Two of the buildings on the property are the cabin and the corn crib. I did not get the third building, which was the barn, in this photo. The barn was just to the left of where I was standing at this time. Read on for more about each building.
The cabin, at the right in this photo, was not actually that of Jim Bales. This particular cabin belonged to Alex Cole. It was moved here from its original location so that the cabin could be preserved and so that the cabin’s original location could return to nature. While it was not the original cabin that was here, it lets you know what life was like here. That is to say, you realize just what “rustic” means when you look inside the cabin.
In the photo above, Laura stands in the doorway of Alex Cole’s cabin at the Jim Bales homestead. We Burnses are not exactly what you would call tall people, but you can see how Laura’s head is almost at the top of the doorframe. We were amazed to see how short all of the doorways were in the different structures compared to how they are today.
The Corn Crib
In this photo, Brant and Karen join Laura in front of the corn crib, which was the structure at the left of the first photo above. And once again, you can see the relative height (or lack thereof) of the structure and its low roof. I guess that would help if your frisbee landed on the roof, because you would not have as far to climb to get it off. Not that kids played with frisbees back then, of course.

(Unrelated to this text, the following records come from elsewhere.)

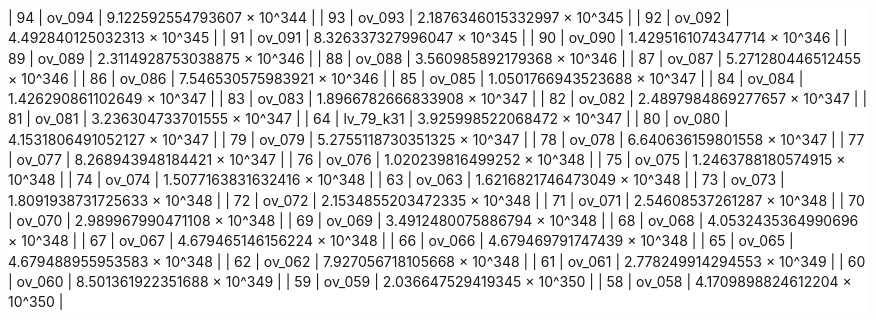 | 94 | ov_094 | 9.122592554793607 × 10^344 |
| 93 | ov_093 | 2.1876346015332997 × 10^345 |
| 92 | ov_092 | 4.492840125032313 × 10^345 |
| 91 | ov_091 | 8.326337327996047 × 10^345 |
| 90 | ov_090 | 1.4295161074347714 × 10^346 |
| 89 | ov_089 | 2.3114928753038875 × 10^346 |
| 88 | ov_088 | 3.560985892179368 × 10^346 |
| 87 | ov_087 | 5.271280446512455 × 10^346 |
| 86 | ov_086 | 7.546530575983921 × 10^346 |
| 85 | ov_085 | 1.0501766943523688 × 10^347 |
| 84 | ov_084 | 1.426290861102649 × 10^347 |
| 83 | ov_083 | 1.8966782666833908 × 10^347 |
| 82 | ov_082 | 2.4897984869277657 × 10^347 |
| 81 | ov_081 | 3.236304733701555 × 10^347 |
| 64 | lv_79_k31 | 3.925998522068472 × 10^347 |
| 80 | ov_080 | 4.1531806491052127 × 10^347 |
| 79 | ov_079 | 5.2755118730351325 × 10^347 |
| 78 | ov_078 | 6.640636159801558 × 10^347 |
| 77 | ov_077 | 8.268943948184421 × 10^347 |
| 76 | ov_076 | 1.020239816499252 × 10^348 |
| 75 | ov_075 | 1.2463788180574915 × 10^348 |
| 74 | ov_074 | 1.5077163831632416 × 10^348 |
| 63 | ov_063 | 1.6216821746473049 × 10^348 |
| 73 | ov_073 | 1.8091938731725633 × 10^348 |
| 72 | ov_072 | 2.1534855203472335 × 10^348 |
| 71 | ov_071 | 2.54608537261287 × 10^348 |
| 70 | ov_070 | 2.989967990471108 × 10^348 |
| 69 | ov_069 | 3.4912480075886794 × 10^348 |
| 68 | ov_068 | 4.0532435364990696 × 10^348 |
| 67 | ov_067 | 4.679465146156224 × 10^348 |
| 66 | ov_066 | 4.679469791747439 × 10^348 |
| 65 | ov_065 | 4.679488955953583 × 10^348 |
| 62 | ov_062 | 7.927056718105668 × 10^348 |
| 61 | ov_061 | 2.778249914294553 × 10^349 |
| 60 | ov_060 | 8.501361922351688 × 10^349 |
| 59 | ov_059 | 2.036647529419345 × 10^350 |
| 58 | ov_058 | 4.1709898824612204 × 10^350 |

If you are wondering, a corn crib is a crib that is used to store and dry corn. Nothing like the “cribs” of today! How did a word that meant something like the structure above end up being applied to nice houses today? These kids and their strange language!
The third building on the property is Jim Bales’s barn, seen here with the corn crib in the background. Although the barn is larger than the corn crib, it still has the same low roof and short entryway. And I like how this barn makes our barn back home look a little more fancy! Although I am sure this barn served its purpose just fine.
Here you can see Brant and Karen inside the barn. And you can see how short those stall entrances are. I do not know which our horses would like less when they go in, having to duck their heads or having to step over that bottom beam. My guess is that they would not like either one. I should show them this photo to let them know how good they have it!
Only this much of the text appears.